▶ Exercise instructions: Retype the entries, please, from their first line to the line containing "Backend Architecture Checklist", exactly and only those lines, minus the pictures.

━━ Records provided ━━

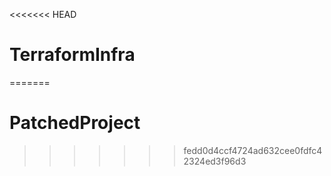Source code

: <<<<<<< HEAD
# TerraformInfra
=======
# PatchedProject
>>>>>>> fedd0d4ccf4724ad632cee0fdfc42324ed3f96d3
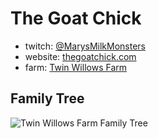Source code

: # The Goat Chick
* twitch: [@MarysMilkMonsters](https://twitch.tv/MarysMilkMonsters)
* website: [thegoatchick.com](http://thegoatchick.com)
* farm: [Twin Willows Farm](http://twinwillowsfarm.net)

## Family Tree
![Twin Willows Farm Family Tree](/TwinWillowsFamilyTree.png)
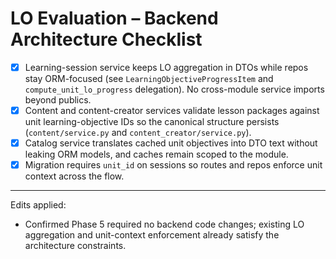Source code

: # LO Evaluation – Backend Architecture Checklist

- [x] Learning-session service keeps LO aggregation in DTOs while repos stay ORM-focused (see `LearningObjectiveProgressItem` and `compute_unit_lo_progress` delegation). No cross-module service imports beyond publics.
- [x] Content and content-creator services validate lesson packages against unit learning-objective IDs so the canonical structure persists (`content/service.py` and `content_creator/service.py`).
- [x] Catalog service translates cached unit objectives into DTO text without leaking ORM models, and caches remain scoped to the module.
- [x] Migration requires `unit_id` on sessions so routes and repos enforce unit context across the flow.

---
Edits applied:
- Confirmed Phase 5 required no backend code changes; existing LO aggregation and unit-context enforcement already satisfy the architecture constraints.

━━━

▶ Solution below:
Source code

: <<<<<<< HEAD
# TerraformInfra
=======
# PatchedProject
>>>>>>> fedd0d4ccf4724ad632cee0fdfc42324ed3f96d3
Source code

: # The Goat Chick
* twitch: [@MarysMilkMonsters](https://twitch.tv/MarysMilkMonsters)
* website: [thegoatchick.com](http://thegoatchick.com)
* farm: [Twin Willows Farm](http://twinwillowsfarm.net)

## Family Tree
![Twin Willows Farm Family Tree](/TwinWillowsFamilyTree.png)
Source code

: # LO Evaluation – Backend Architecture Checklist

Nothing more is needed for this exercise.